A best-in-class phone system from a reliable provider will deliver an all-encompassing solution to these common problems using either an on-premises or hosted system. From there, the most important factor in the overall success of the new system will be employee buy-in, which requires setting reasonable expectations from the beginning for what the solution can provide combined with time to adjust and learn the ropes.
There are two proven methods for implementing UC and both have pros and cons for encouraging employee adoption. Either way, you cannot label your deployment successful until your workers are actively using the new technologies to enhance business processes with improved communications and collaboration.
In the worldwide rush to implement UC—to enjoy such benefits as improved productivity and innovation—these are the most common deployment methodologies:
Method 1: Rip and Replace—Familiar communication tools (such as desktop phones and accessories) disappear over the weekend, replaced by a new UC system.
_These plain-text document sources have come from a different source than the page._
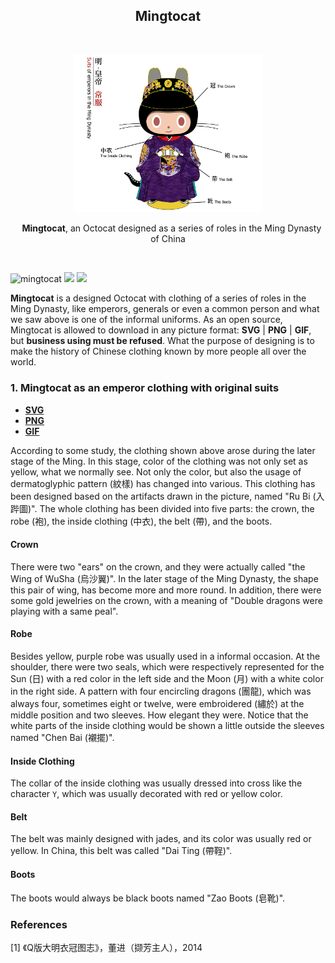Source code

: <h2 align="center">Mingtocat</h2>

<br />

<p align="center">
    <img alt="mingtocat" title="mingtocat" src="./preview.gif" width="60%" />
</p>

<p align="center">
    <strong>Mingtocat</strong>, an Octocat designed as a series of roles in the Ming Dynasty of China
</p>

<br />

![mingtocat](https://aleen42.github.io/badges/src/github.svg) ![](https://aleen42.github.io/badges/src/photoshop.svg) ![](https://aleen42.github.io/badges/src/illustrator.svg)

**Mingtocat** is a designed Octocat with clothing of a series of roles in the Ming Dynasty, like emperors, generals or even a common person and what we saw above is one of the informal uniforms. As an open source, Mingtocat is allowed to download in any picture format: **SVG** | **PNG** | **GIF**, but **business using must be refused**. What the purpose of designing is to make the history of Chinese clothing known by more people all over the world.


### 1. Mingtocat as an emperor clothing with original suits

- [**SVG**](https://aleen42.github.io/mingtocat/emperors/original_suit.svg)
- [**PNG**](https://aleen42.github.io/mingtocat/emperors/original_suit.png)
- [**GIF**](https://aleen42.github.io/mingtocat/emperors/original_suit.gif)

According to some study, the clothing shown above arose during the later stage of the Ming. In this stage, color of the clothing was not only set as yellow, what we normally see. Not only the color, but also the usage of dermatoglyphic pattern (紋樣) has changed into various. This clothing has been designed based on the artifacts drawn in the picture, named "Ru Bi (入跸圖)". The whole clothing has been divided into five parts: the crown, the robe (袍), the inside clothing (中衣), the belt (帶), and the boots.

#### Crown

There were two "ears" on the crown, and they were actually called "the Wing of WuSha (烏沙翼)". In the later stage of the Ming Dynasty, the shape this pair of wing, has become more and more round. In addition, there were some gold jewelries on the crown, with a meaning of "Double dragons were playing with a same peal".

#### Robe

Besides yellow, purple robe was usually used in a informal occasion. At the shoulder, there were two seals, which were respectively represented for the Sun (日) with a red color in the left side and the Moon (月) with a white color in the right side. A pattern with four encircling dragons (團龍), which was always four, sometimes eight or twelve, were embroidered (繡於) at the middle position and two sleeves. How elegant they were. Notice that the white parts of the inside clothing would be shown a little outside the sleeves named "Chen Bai (襯擺)".

#### Inside Clothing

The collar of the inside clothing was usually dressed into cross like the character `Y`, which was usually decorated with red or yellow color.

#### Belt

The belt was mainly designed with jades, and its color was usually red or yellow. In China, this belt was called "Dai Ting (帶鞓)".

#### Boots

The boots would always be black boots named "Zao Boots (皂靴)".

### References

[1] 《Q版大明衣冠图志》，董进（撷芳主人），2014
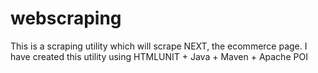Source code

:# webscraping
This is a scraping utility which will scrape NEXT, the ecommerce page. I have created this utility using HTMLUNIT + Java + Maven + Apache POI
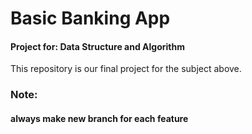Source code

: 
# Basic Banking App
#### Project for: Data Structure and Algorithm

This repository is our final project for the subject above.

### Note: 
#### always make new branch for each feature
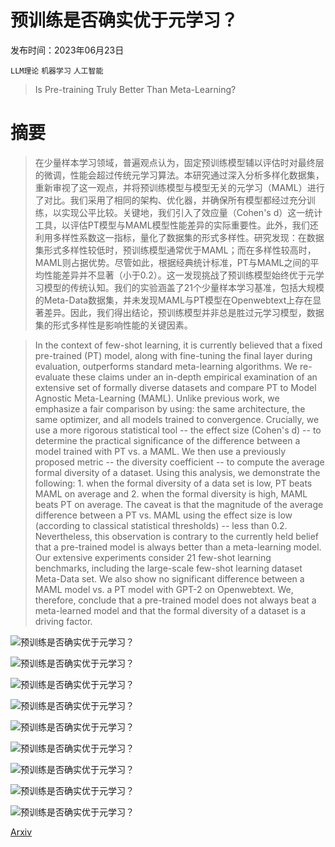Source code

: # 预训练是否确实优于元学习？

发布时间：2023年06月23日

`LLM理论` `机器学习` `人工智能`

> Is Pre-training Truly Better Than Meta-Learning?

# 摘要

> 在少量样本学习领域，普遍观点认为，固定预训练模型辅以评估时对最终层的微调，性能会超过传统元学习算法。本研究通过深入分析多样化数据集，重新审视了这一观点，并将预训练模型与模型无关的元学习（MAML）进行了对比。我们采用了相同的架构、优化器，并确保所有模型都经过充分训练，以实现公平比较。关键地，我们引入了效应量（Cohen's d）这一统计工具，以评估PT模型与MAML模型性能差异的实际重要性。此外，我们还利用多样性系数这一指标，量化了数据集的形式多样性。研究发现：在数据集形式多样性较低时，预训练模型通常优于MAML；而在多样性较高时，MAML则占据优势。尽管如此，根据经典统计标准，PT与MAML之间的平均性能差异并不显著（小于0.2）。这一发现挑战了预训练模型始终优于元学习模型的传统认知。我们的实验涵盖了21个少量样本学习基准，包括大规模的Meta-Data数据集，并未发现MAML与PT模型在Openwebtext上存在显著差异。因此，我们得出结论，预训练模型并非总是胜过元学习模型，数据集的形式多样性是影响性能的关键因素。

> In the context of few-shot learning, it is currently believed that a fixed pre-trained (PT) model, along with fine-tuning the final layer during evaluation, outperforms standard meta-learning algorithms. We re-evaluate these claims under an in-depth empirical examination of an extensive set of formally diverse datasets and compare PT to Model Agnostic Meta-Learning (MAML). Unlike previous work, we emphasize a fair comparison by using: the same architecture, the same optimizer, and all models trained to convergence. Crucially, we use a more rigorous statistical tool -- the effect size (Cohen's d) -- to determine the practical significance of the difference between a model trained with PT vs. a MAML. We then use a previously proposed metric -- the diversity coefficient -- to compute the average formal diversity of a dataset. Using this analysis, we demonstrate the following: 1. when the formal diversity of a data set is low, PT beats MAML on average and 2. when the formal diversity is high, MAML beats PT on average. The caveat is that the magnitude of the average difference between a PT vs. MAML using the effect size is low (according to classical statistical thresholds) -- less than 0.2. Nevertheless, this observation is contrary to the currently held belief that a pre-trained model is always better than a meta-learning model. Our extensive experiments consider 21 few-shot learning benchmarks, including the large-scale few-shot learning dataset Meta-Data set. We also show no significant difference between a MAML model vs. a PT model with GPT-2 on Openwebtext. We, therefore, conclude that a pre-trained model does not always beat a meta-learned model and that the formal diversity of a dataset is a driving factor.

![预训练是否确实优于元学习？](../../..//opt/data/Projects/HuggingArxiv/paper_images/2306.13841/micod_resnet12_learning_curve.png)

![预训练是否确实优于元学习？](../../..//opt/data/Projects/HuggingArxiv/paper_images/2306.13841/mds_learning_curve_resnet50.png)

![预训练是否确实优于元学习？](../../..//opt/data/Projects/HuggingArxiv/paper_images/2306.13841/res12_fc100_learning_curve_pt_maml.png)

![预训练是否确实优于元学习？](../../..//opt/data/Projects/HuggingArxiv/paper_images/2306.13841/res12_aircraft_learning_curve_pt_maml.png)

![预训练是否确实优于元学习？](../../..//opt/data/Projects/HuggingArxiv/paper_images/2306.13841/res12_hdb8_learning_curve_pt_maml.png)

![预训练是否确实优于元学习？](../../..//opt/data/Projects/HuggingArxiv/paper_images/2306.13841/res12_hdb9_learning_curve_pt_maml.png)

![预训练是否确实优于元学习？](../../..//opt/data/Projects/HuggingArxiv/paper_images/2306.13841/hdb8_maml_vs_sl_val_loss.png)

![预训练是否确实优于元学习？](../../..//opt/data/Projects/HuggingArxiv/paper_images/2306.13841/dtd_maml_vs_sl_val_loss.png)

![预训练是否确实优于元学习？](../../..//opt/data/Projects/HuggingArxiv/paper_images/2306.13841/maml_PT_comparison.png)

[Arxiv](https://arxiv.org/abs/2306.13841)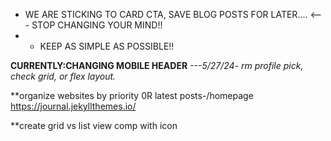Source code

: - WE ARE STICKING TO CARD CTA, SAVE BLOG POSTS FOR LATER.... <--- STOP CHANGING YOUR MIND!!
- - KEEP AS SIMPLE AS POSSIBLE!!

**CURRENTLY:CHANGING MOBILE HEADER**
_---5/27/24- rm profile pick, check grid, or flex layout._

\*\*organize websites by priority 0R latest posts-/homepage
https://journal.jekyllthemes.io/

\*\*create grid vs list view comp with icon
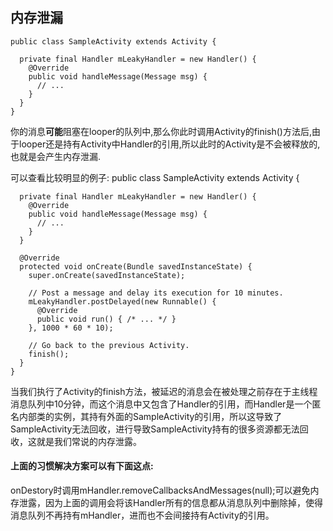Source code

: ## 内存泄漏 ##

	public class SampleActivity extends Activity {
	
	  private final Handler mLeakyHandler = new Handler() {
	    @Override
	    public void handleMessage(Message msg) {
	      // ... 
	    }
	  }
	}
你的消息**可能**阻塞在looper的队列中,那么你此时调用Activity的finish()方法后,由于looper还是持有Activity中Handler的引用,所以此时的Activity是不会被释放的,也就是会产生内存泄漏.

可以查看比较明显的例子:
	public class SampleActivity extends Activity {
	
	  private final Handler mLeakyHandler = new Handler() {
	    @Override
	    public void handleMessage(Message msg) {
	      // ...
	    }
	  }
	
	  @Override
	  protected void onCreate(Bundle savedInstanceState) {
	    super.onCreate(savedInstanceState);
	
	    // Post a message and delay its execution for 10 minutes.
	    mLeakyHandler.postDelayed(new Runnable() {
	      @Override
	      public void run() { /* ... */ }
	    }, 1000 * 60 * 10);
	
	    // Go back to the previous Activity.
	    finish();
	  }
	}

当我们执行了Activity的finish方法，被延迟的消息会在被处理之前存在于主线程消息队列中10分钟，而这个消息中又包含了Handler的引用，而Handler是一个匿名内部类的实例，其持有外面的SampleActivity的引用，所以这导致了SampleActivity无法回收，进行导致SampleActivity持有的很多资源都无法回收，这就是我们常说的内存泄露。

#### 上面的习惯解决方案可以有下面这点: ####

onDestory时调用mHandler.removeCallbacksAndMessages(null);可以避免内存泄露，因为上面的调用会将该Handler所有的信息都从消息队列中删除掉，使得消息队列不再持有mHandler，进而也不会间接持有Activity的引用。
It’s sink or swim time for employees.
Method 2: Slow transition—UC technologies can be deployed over a long time frame, typically months or years. For example, a company may choose to ramp up instant messaging and presence functionality but hold off on conferencing for awhile.
Whereas a rip and replace approach may garner a faster return on UC investment, reduce maintenance costs and allow IT to move on to other tasks more quickly, a softer transition may ensure a more controlled rollout, giving IT more time to test and troubleshoot features.
More importantly, a methodical approach gives end users a chance to accustom themselves to the new tools and ensure they’re properly trained to use features to their maximum potential.
UC, no longer in its hype stage, is quickly becoming the way of the business world. That is, adoption is “going mainstream,” as reported in a Unified Communications Strategies article, making the technology a true business differentiator for the next year or two.
As employee adoption is either a difficult or major obstacle for 33 percent of companies, according to an infographic from Evolve IP, slowly introducing new features to your workers may be your best option.
Once you’ve addressed the three major challenges of UC implementation and given your employees the time to adjust to their new UC options, you should be well on your way to improved business outcomes.